Why? Why is this our scheme? It’s so utterly inexplicable. So, what we have here appears to be something halfway between a man defense and a 2-3 zone. A lot of teams will go 2-3 on baseline OOB because it gives you good rim protection and is less vulnerable to screening action. We have a big man (Abu/Kapita) guarding the inbounds pass and a guard/wing (Dorn/Johnson) sitting in the lane to block off any easy passes for layups. Everyone else is playing man…kind of. It’s genuinely difficult to figure out what everyone is doing. The big problem is this though: we’re not in a pure zone, and there’s a big man guarding the inbounds pass regardless of if it’s his man inbounding the ball (most of the time it won’t be). So here’s what that leads to. In the first play, Abu is guarding the pass, but #43 is the man Abu will be guarding once the ball is inbounded. #43 cuts to the corner and he’s wide open. We’re not in a zone, so there’s no one dedicated to watching that corner, and Abu is on the pass, so he’s not covering it. Even though it’s a relatively short distance to cover, there’s no way Abu is going to get a good contest on that shot, and he shouldn’t have to. It’s a schematic breakdown, and it didn’t require anything more complicated than having one guy run to the corner. On the second play, the pass comes in and Kapita immediately turns to find his man. This is exactly what he should do. Now Smith, Johnson or Henderson should be running over to guard the passer as he steps inbounds. Neither of them do so, but it also doesn’t really matter, it happens too quickly. All he has to do is step inbounds and receive the pass and he’s wide open. That’s going to happen every time. I just can’t explain why this is the game plan. There are two things you cannot concede on a baseline OOB play, layups and corner threes. We played these two plays in a way designed to give up corner threes. It is mind-boggling.

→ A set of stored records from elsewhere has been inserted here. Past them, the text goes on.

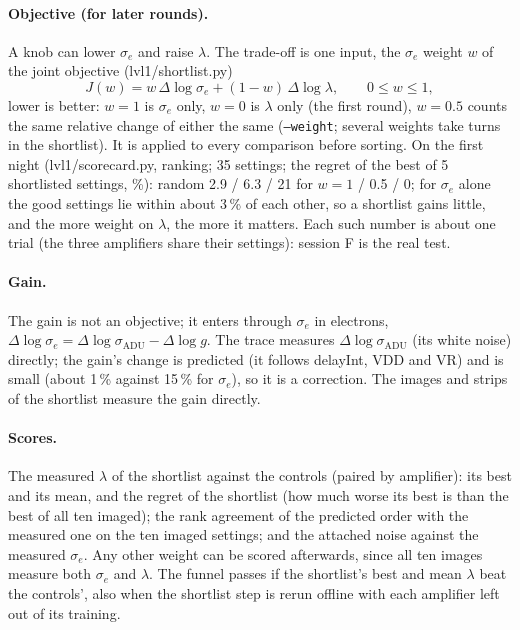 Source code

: \documentclass[11pt]{article}
\begin{document}
\paragraph{Objective (for later rounds).} A knob can lower $\sigma_e$ and raise $\lambda$. The trade-off is one input, the
$\sigma_e$ weight $w$ of the joint objective (lvl1/shortlist.py)
\begin{equation}
J(w)=w\,\Delta\log\sigma_e+(1-w)\,\Delta\log\lambda,\qquad 0\le w\le1,
\end{equation}
lower is better: $w=1$ is $\sigma_e$ only, $w=0$ is $\lambda$ only (the first round), $w=0.5$ counts the same relative
change of either the same (\texttt{--weight}; several weights take turns in the shortlist). It is applied to every
comparison before sorting. On the first night (lvl1/scorecard.py, ranking; 35 settings; the regret of the best of 5
shortlisted settings, \%): random 2.9 / 6.3 / 21 for $w=1$ / 0.5 / 0; for $\sigma_e$ alone the good settings lie within
about 3\,\% of each other, so a shortlist gains little, and the more weight on $\lambda$, the more it matters. Each such
number is about one trial (the three amplifiers share their settings): session F is the real test.

\paragraph{Gain.} The gain is not an objective; it enters through $\sigma_e$ in electrons,
$\Delta\log\sigma_e=\Delta\log\sigma_{\mathrm{ADU}}-\Delta\log g$. The trace measures $\Delta\log\sigma_{\mathrm{ADU}}$
(its white noise) directly; the gain's change is predicted (it follows delayInt, VDD and VR) and is small (about 1\,\%
against 15\,\% for $\sigma_e$), so it is a correction. The images and strips of the shortlist measure the gain directly.
\paragraph{Scores.} The measured $\lambda$ of the shortlist against the controls (paired by amplifier): its best and its
mean, and the regret of the shortlist (how much worse its best is than the best of all ten imaged); the rank agreement
of the predicted order with the measured one on the ten imaged settings; and the attached noise against the measured
$\sigma_e$. Any other weight can be scored afterwards, since all ten images measure both $\sigma_e$ and $\lambda$. The
funnel passes if the shortlist's best and mean $\lambda$ beat the controls', also when the shortlist step is rerun
offline with each amplifier left out of its training.
\end{document}
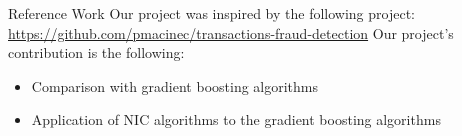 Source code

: \documentclass[aspectratio=169,xcolor=dvipsnames]{beamer}
\begin{document}


\begin{frame}{Reference Work}
	Our project was inspired by the following project:
	\url{https://github.com/pmacinec/transactions-fraud-detection}
	Our project's contribution is the following:
	\begin{itemize}
		\item Comparison with gradient boosting algorithms
		\item Application of NIC algorithms to the gradient boosting algorithms
	\end{itemize}
\end{frame}

\end{document}
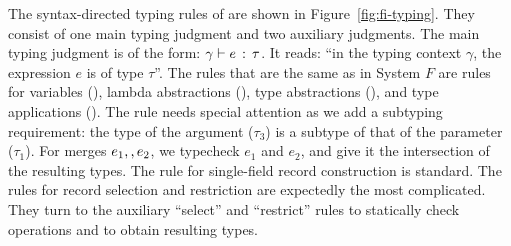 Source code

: The syntax-directed typing rules of \name are shown in Figure~\ref{fig:fi-typing}. They consist of one
main typing judgment and two auxiliary judgments. The main typing judgment is of
the form: $ \gamma \vdash e \ \!:\! \ \tau $. It reads: ``in the typing context
$\gamma$, the expression $e$ is of type $\tau$''. The rules that are the same as
in System $F$ are rules for variables (), lambda abstractions
(), type abstractions (), and type applications
(). The rule  needs special attention as we add
a subtyping requirement: the type of the argument ($\tau_3$) is a
subtype of that of the parameter ($\tau_1$).
For merges
$e_1 ,, e_2$, we typecheck $e_1$ and $e_2$, and give it the
intersection of the resulting types. The rule for
single-field record construction is standard. The rules
for record selection and restriction
are expectedly the most complicated. They turn to the
auxiliary ``select'' and ``restrict'' rules to statically check operations and
to obtain resulting types.

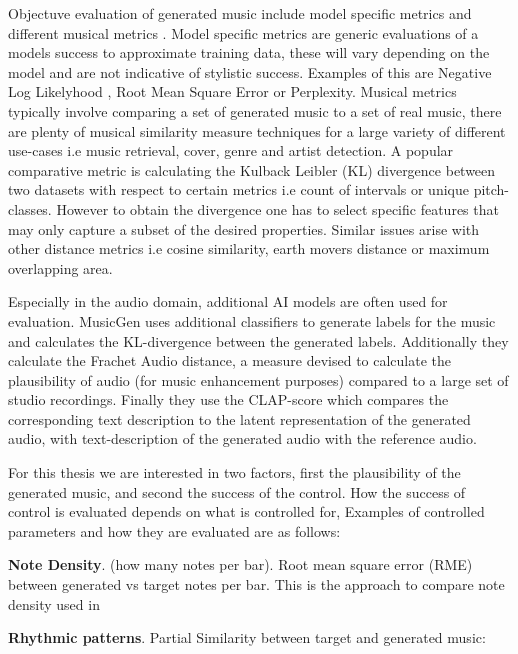 Objectuve evaluation of generated music include model specific metrics and different musical metrics \cite{Xiong_Wang_ai_eval_methods_2023}. Model specific metrics are generic evaluations of a models success to approximate training data, these will vary depending on the model and are not indicative of stylistic success. Examples of this are Negative Log Likelyhood \cite{Huang_Vaswani_Uszkoreit_Shazeer_Simon_Hawthorne_Dai_Hoffman_Dinculescu_Eck_2018}, Root Mean Square Error \cite{Rütte_figaro_2023} or Perplexity\cite{Rütte_figaro_2023}. Musical metrics typically involve comparing a set of generated music to a set of real music, there are plenty of musical similarity measure techniques\cite{Gurjar_Moon_similarity_2018} for a large variety of different use-cases i.e music retrieval, cover, genre and artist detection. A popular comparative metric is calculating the Kulback Leibler (KL) divergence between two datasets with respect to certain metrics i.e count of intervals or unique pitch-classes. However to obtain the divergence one has to select specific features that may only capture a subset of the desired properties. Similar issues arise with other distance metrics i.e cosine similarity, earth movers distance or maximum overlapping area. 

Especially in the audio domain, additional AI models are often used for evaluation. MusicGen \cite{copet2023simple} uses additional classifiers to generate labels for the music and calculates the KL-divergence between the generated labels. Additionally they calculate the Frachet Audio distance, a measure devised to calculate the plausibility of audio (for music enhancement purposes) compared to a large set of studio recordings\cite{Kilgour_Frachet_2019}. Finally they use the CLAP-score which compares the corresponding text description to the latent representation of the generated audio, with text-description of the generated audio with the reference audio. \cite{Elizalde_Deshmukh_Ismail_Wang_2023}

For this thesis we are interested in two factors, first the plausibility of the generated music, and second the success of the control. How the success of control is evaluated depends on what is controlled for,  Examples of controlled parameters and how they are evaluated are as follows:

\textbf{Note Density}.  (how many notes per bar). Root mean square error (RME) between generated vs target notes per bar. This is the approach to compare note density used in \cite{Rütte_figaro_2023}

\textbf{Rhythmic patterns}. Partial Similarity \cite{Volk_Garbers_VanKranenburg_Wiering_Grijp_Veltkamp_2009} between target and generated music:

Now, maybe this is supposed to be a zone and the players executed poorly. Maybe it’s a fault of execution and not strategy (I’m skeptical of that, but it’s possible). It doesn’t really matter. This was the 7th game of the season, you should have your baseline out of bounds defense set in stone by game 1. Two massive mistakes like these are errors of preparation, pure and simple.
That’s all for now, I’m still working on typing out the rest of it. There’ll be 3-4 more sections over the next day or two on off-ball complacency, awareness, boxing out, and pick&roll defense. So, to be continued…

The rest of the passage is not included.